- **Work order**
Print the line that has "- Follower节点，接收到Leader节点发送过来的Txn" in it, then every remaining line of the data, exactly and without anything extra.

───── Material provided ─────

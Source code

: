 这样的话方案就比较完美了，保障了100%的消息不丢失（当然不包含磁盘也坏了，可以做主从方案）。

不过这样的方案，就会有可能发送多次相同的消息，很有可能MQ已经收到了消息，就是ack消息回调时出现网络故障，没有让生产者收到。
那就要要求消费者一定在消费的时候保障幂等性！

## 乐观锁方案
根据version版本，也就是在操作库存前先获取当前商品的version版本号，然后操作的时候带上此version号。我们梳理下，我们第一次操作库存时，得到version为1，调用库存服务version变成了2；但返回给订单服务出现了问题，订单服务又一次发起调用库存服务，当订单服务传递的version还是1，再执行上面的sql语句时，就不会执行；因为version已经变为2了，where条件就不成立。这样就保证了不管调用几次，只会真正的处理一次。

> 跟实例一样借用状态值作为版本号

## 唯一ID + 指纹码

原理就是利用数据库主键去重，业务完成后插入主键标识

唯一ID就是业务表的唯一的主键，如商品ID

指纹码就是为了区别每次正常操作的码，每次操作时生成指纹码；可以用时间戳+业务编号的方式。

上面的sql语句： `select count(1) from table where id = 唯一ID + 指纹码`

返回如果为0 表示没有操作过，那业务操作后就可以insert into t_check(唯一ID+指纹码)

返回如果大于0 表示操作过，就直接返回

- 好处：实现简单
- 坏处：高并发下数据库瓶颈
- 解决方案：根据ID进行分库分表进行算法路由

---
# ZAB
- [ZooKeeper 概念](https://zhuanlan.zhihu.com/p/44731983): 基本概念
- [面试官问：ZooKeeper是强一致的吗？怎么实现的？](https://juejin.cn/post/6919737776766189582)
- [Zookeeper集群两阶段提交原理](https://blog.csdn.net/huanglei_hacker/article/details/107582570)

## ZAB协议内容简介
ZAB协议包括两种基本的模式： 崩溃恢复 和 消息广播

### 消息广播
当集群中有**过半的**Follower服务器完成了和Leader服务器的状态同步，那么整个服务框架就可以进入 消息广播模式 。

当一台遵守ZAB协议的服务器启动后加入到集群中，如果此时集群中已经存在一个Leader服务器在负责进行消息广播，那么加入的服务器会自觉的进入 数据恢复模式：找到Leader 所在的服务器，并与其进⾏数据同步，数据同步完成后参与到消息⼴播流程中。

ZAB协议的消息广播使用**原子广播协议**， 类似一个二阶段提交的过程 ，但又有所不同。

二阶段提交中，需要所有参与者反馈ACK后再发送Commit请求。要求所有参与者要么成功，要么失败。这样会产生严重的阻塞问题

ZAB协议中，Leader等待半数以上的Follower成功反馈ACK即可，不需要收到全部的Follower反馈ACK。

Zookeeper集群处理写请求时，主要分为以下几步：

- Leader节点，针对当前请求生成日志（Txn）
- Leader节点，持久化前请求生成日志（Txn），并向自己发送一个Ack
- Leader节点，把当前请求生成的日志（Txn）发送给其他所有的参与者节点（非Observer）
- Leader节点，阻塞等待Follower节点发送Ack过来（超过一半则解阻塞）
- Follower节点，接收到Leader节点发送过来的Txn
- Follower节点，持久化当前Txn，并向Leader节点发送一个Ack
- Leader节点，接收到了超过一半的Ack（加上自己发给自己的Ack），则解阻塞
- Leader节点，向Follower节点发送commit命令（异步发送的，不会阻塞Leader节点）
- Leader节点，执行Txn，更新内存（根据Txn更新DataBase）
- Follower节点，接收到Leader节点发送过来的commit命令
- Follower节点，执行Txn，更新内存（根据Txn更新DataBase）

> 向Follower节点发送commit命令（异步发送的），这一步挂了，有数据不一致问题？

─────

- **Answer area**
- Follower节点，接收到Leader节点发送过来的Txn
- Follower节点，持久化当前Txn，并向Leader节点发送一个Ack
- Leader节点，接收到了超过一半的Ack（加上自己发给自己的Ack），则解阻塞
- Leader节点，向Follower节点发送commit命令（异步发送的，不会阻塞Leader节点）
- Leader节点，执行Txn，更新内存（根据Txn更新DataBase）
- Follower节点，接收到Leader节点发送过来的commit命令
- Follower节点，执行Txn，更新内存（根据Txn更新DataBase）

> 向Follower节点发送commit命令（异步发送的），这一步挂了，有数据不一致问题？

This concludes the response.